**THE PROBLEM**
Copy all lines in the material holding the string "indexed".

★ ★ ★

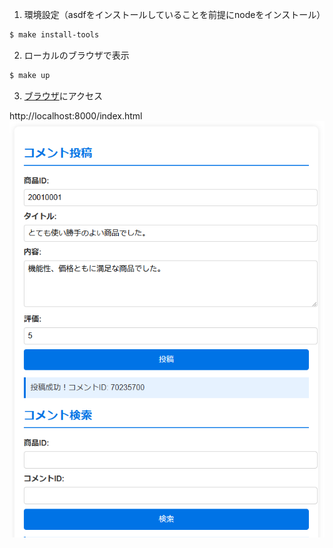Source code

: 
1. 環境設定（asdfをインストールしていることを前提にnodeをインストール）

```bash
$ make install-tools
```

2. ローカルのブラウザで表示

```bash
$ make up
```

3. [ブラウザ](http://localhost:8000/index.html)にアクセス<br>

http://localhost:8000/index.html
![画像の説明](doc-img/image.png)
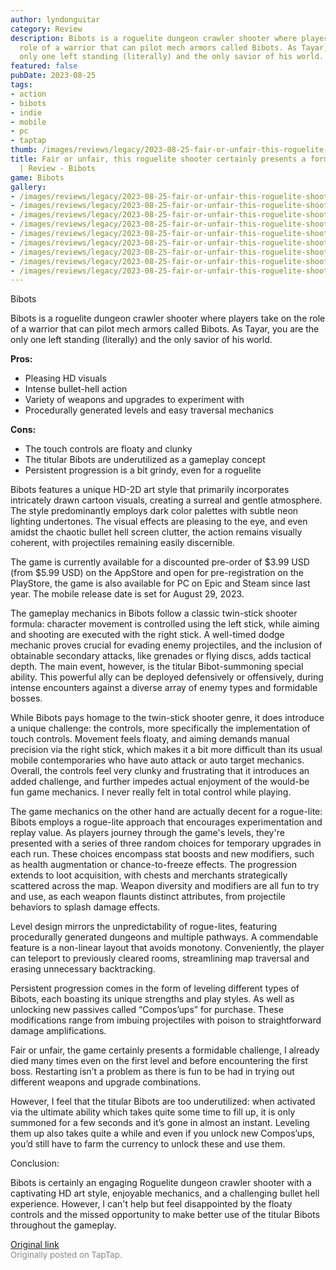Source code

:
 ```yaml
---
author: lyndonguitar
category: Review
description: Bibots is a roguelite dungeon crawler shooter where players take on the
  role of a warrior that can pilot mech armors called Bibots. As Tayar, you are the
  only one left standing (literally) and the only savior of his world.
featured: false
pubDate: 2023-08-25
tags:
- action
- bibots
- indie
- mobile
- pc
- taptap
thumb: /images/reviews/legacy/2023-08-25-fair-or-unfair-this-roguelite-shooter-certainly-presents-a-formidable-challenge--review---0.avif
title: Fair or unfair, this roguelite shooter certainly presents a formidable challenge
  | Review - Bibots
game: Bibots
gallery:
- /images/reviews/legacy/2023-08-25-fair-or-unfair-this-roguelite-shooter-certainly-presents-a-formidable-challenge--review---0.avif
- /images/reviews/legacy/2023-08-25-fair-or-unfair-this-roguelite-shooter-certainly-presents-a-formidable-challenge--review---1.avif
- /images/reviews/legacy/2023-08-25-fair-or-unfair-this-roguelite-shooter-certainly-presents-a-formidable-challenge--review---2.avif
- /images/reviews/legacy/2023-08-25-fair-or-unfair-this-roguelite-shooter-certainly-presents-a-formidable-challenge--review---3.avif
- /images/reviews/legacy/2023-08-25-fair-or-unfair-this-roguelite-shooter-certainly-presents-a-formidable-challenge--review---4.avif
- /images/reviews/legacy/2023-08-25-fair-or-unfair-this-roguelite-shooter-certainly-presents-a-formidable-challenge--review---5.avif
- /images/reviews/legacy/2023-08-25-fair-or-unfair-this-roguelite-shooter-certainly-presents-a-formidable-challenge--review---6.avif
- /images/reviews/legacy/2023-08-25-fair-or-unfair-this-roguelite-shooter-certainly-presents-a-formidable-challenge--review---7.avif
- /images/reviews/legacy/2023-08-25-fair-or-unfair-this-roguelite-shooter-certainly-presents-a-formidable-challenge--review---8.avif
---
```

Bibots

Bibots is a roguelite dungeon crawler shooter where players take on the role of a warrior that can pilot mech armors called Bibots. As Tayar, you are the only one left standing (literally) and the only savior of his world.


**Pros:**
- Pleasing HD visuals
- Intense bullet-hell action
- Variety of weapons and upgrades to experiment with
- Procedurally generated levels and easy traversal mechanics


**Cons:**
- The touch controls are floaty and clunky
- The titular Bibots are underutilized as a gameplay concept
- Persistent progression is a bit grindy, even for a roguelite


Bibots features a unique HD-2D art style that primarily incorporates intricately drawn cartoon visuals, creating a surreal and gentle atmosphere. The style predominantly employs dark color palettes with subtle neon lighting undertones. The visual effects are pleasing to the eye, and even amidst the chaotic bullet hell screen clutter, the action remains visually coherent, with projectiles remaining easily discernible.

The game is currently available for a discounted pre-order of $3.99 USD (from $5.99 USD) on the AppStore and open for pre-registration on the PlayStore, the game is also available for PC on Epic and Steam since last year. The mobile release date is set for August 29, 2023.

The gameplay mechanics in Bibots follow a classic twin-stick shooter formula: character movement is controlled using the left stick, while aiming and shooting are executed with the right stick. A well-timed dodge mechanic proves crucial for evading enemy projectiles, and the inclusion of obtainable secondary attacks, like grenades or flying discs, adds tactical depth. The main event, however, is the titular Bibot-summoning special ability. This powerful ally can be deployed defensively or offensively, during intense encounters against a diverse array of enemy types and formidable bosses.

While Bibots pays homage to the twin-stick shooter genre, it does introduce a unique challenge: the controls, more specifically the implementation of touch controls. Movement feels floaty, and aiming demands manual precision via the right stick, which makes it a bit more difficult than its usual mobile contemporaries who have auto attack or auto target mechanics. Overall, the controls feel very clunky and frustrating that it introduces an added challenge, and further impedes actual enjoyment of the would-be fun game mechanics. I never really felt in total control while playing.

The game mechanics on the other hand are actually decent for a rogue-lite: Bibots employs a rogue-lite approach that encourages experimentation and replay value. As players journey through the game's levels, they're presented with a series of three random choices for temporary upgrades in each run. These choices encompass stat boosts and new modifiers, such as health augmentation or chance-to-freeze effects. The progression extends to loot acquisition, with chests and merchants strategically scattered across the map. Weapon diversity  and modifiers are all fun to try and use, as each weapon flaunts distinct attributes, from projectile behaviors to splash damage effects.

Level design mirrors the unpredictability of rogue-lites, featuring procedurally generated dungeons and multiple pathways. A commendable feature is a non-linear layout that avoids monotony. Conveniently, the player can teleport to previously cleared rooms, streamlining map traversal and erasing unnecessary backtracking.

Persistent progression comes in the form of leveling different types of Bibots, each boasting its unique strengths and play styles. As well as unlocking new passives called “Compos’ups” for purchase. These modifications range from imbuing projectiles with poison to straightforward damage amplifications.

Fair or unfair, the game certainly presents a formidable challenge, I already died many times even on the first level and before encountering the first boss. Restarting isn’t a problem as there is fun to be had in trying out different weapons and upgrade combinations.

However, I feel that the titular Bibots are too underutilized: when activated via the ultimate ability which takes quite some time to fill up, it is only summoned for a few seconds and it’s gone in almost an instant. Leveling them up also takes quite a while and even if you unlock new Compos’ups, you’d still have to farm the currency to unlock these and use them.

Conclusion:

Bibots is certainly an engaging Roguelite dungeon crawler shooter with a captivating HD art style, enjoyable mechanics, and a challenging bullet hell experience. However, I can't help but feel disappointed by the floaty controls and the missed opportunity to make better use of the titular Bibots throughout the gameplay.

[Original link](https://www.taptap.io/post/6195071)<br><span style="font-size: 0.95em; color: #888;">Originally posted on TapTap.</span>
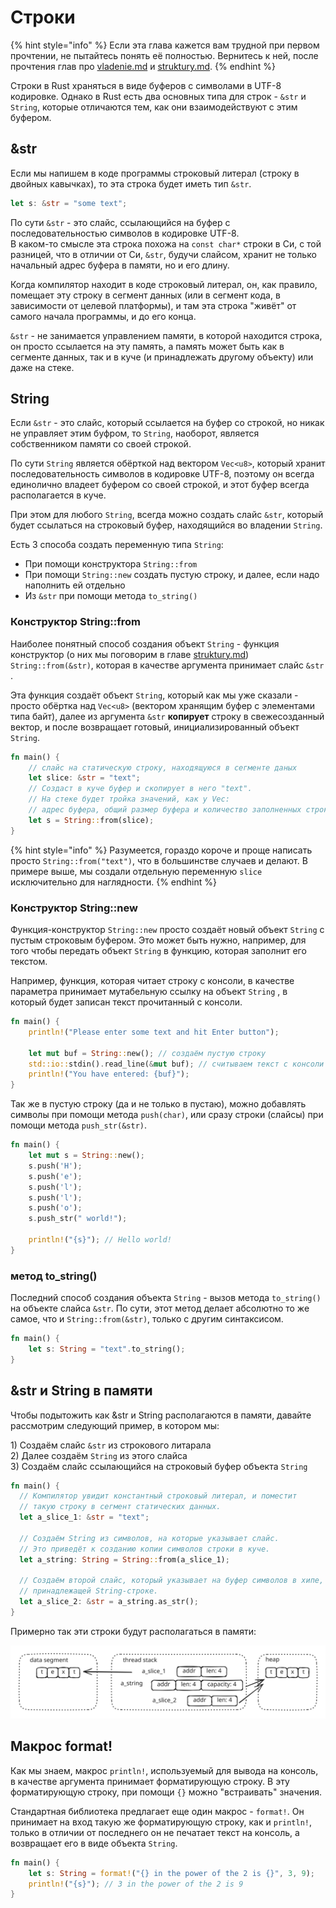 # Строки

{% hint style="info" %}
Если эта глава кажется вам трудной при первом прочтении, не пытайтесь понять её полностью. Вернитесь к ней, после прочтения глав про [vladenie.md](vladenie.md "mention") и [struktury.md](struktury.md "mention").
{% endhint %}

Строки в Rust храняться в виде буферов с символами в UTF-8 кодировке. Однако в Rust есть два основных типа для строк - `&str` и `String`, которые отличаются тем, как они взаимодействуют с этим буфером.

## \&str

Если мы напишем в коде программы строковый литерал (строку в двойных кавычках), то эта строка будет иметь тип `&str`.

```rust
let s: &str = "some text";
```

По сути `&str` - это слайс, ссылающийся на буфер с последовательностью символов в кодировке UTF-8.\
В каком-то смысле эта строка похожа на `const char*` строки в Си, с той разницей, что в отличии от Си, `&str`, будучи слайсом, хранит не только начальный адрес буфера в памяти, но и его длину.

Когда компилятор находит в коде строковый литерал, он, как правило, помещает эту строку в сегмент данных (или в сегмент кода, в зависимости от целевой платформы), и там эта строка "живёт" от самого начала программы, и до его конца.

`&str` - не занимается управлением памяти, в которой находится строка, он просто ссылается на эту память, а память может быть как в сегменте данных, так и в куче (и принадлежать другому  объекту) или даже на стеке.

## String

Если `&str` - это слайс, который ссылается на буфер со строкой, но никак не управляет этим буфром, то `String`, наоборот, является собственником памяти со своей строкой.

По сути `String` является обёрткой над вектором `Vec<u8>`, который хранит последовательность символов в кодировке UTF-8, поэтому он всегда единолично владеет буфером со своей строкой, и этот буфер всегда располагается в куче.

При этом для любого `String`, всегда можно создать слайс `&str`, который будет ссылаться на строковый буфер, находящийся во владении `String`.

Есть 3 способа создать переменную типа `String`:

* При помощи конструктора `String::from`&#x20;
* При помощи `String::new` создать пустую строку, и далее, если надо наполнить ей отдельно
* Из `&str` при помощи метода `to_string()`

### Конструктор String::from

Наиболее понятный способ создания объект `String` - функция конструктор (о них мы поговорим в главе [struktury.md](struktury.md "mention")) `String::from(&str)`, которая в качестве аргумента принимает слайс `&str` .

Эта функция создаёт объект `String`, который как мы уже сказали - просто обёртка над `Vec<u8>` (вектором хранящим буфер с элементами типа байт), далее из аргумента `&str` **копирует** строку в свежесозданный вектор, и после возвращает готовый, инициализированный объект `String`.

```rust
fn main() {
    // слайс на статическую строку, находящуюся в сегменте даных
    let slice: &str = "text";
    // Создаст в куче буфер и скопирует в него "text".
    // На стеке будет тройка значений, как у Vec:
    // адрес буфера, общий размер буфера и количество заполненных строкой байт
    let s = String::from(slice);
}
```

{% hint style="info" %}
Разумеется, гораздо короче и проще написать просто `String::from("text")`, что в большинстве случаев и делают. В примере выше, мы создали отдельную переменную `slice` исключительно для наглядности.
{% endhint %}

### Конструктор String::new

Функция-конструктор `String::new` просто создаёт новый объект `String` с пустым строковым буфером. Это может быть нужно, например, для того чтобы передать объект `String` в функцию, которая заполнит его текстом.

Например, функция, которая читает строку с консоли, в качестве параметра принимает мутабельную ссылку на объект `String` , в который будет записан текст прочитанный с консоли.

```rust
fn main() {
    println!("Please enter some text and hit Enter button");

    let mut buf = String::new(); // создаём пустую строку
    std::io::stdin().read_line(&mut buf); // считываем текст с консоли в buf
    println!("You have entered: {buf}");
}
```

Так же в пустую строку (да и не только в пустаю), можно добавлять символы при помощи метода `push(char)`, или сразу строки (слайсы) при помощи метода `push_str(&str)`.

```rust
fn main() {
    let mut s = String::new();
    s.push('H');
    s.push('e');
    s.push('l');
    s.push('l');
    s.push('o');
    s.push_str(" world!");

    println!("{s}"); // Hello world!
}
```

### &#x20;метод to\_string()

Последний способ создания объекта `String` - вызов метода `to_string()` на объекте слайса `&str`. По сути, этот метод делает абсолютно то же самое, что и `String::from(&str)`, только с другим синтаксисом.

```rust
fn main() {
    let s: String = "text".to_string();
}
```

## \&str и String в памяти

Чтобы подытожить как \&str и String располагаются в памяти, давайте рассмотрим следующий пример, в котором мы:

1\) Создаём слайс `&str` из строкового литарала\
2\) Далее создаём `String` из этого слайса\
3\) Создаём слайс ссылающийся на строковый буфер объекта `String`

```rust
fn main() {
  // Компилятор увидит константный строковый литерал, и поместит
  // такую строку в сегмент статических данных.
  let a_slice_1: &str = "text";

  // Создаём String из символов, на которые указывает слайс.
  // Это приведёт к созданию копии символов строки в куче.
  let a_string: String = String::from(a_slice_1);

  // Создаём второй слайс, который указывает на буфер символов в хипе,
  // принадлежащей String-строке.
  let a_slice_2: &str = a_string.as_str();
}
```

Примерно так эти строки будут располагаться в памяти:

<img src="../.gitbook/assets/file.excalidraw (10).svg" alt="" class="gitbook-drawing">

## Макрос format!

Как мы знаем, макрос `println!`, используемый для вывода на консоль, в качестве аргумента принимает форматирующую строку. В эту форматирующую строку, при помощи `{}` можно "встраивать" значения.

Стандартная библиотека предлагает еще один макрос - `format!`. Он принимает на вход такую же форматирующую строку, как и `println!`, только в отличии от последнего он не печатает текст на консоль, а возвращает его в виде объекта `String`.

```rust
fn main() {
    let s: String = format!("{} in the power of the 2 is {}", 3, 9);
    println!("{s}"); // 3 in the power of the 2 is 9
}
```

★ ★ ★

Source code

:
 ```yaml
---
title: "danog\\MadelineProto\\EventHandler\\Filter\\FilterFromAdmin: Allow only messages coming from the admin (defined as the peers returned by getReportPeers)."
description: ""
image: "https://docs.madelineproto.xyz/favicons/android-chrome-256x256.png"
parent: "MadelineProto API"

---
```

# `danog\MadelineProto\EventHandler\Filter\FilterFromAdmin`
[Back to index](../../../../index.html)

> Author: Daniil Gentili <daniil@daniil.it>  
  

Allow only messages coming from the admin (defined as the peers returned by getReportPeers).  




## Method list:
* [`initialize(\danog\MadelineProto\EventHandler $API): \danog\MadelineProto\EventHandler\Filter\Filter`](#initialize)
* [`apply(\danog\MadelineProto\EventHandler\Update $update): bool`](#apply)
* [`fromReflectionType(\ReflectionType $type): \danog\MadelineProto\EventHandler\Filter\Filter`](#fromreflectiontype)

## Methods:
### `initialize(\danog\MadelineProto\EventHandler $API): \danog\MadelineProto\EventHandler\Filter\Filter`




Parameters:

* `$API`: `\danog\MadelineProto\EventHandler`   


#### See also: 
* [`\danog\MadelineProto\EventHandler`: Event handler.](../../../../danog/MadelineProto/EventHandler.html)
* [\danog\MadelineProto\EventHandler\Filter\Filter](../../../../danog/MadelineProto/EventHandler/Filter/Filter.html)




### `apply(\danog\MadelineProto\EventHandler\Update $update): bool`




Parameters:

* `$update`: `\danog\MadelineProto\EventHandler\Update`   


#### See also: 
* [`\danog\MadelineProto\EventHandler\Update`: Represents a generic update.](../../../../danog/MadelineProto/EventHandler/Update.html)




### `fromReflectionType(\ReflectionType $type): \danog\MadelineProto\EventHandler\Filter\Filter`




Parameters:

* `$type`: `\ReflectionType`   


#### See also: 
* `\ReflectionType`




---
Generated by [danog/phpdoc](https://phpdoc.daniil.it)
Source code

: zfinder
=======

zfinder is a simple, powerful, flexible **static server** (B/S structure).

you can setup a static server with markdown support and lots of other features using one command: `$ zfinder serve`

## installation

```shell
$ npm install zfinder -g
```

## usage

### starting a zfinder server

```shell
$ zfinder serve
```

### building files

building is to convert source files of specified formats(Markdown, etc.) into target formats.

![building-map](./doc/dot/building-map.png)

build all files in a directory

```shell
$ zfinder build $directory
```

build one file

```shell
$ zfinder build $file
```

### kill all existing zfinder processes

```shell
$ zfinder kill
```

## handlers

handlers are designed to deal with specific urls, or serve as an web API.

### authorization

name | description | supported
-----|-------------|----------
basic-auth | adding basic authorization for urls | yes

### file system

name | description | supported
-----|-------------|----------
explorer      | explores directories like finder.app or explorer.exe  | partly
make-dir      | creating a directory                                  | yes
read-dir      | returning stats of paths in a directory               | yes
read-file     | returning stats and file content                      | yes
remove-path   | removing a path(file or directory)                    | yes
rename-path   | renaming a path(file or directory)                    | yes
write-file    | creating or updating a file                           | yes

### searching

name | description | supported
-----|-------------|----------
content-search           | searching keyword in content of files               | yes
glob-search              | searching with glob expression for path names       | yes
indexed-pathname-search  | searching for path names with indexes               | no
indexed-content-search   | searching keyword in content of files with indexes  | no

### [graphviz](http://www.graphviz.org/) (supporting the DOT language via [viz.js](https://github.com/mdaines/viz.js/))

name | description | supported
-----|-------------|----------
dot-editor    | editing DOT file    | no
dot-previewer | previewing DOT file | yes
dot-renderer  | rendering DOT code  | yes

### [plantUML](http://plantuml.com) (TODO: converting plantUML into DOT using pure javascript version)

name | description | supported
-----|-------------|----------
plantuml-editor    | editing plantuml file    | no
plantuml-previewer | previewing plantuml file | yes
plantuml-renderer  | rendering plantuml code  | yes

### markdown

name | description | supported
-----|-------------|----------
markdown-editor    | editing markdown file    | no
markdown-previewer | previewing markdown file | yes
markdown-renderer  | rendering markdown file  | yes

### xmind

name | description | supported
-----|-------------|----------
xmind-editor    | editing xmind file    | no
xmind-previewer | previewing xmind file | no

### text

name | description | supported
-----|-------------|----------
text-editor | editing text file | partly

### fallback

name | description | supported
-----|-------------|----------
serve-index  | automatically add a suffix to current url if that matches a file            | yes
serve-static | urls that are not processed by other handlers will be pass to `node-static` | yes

★ ★ ★

**ANSWER TO THE EXERCISE**
indexed-pathname-search  | searching for path names with indexes               | no
indexed-content-search   | searching keyword in content of files with indexes  | no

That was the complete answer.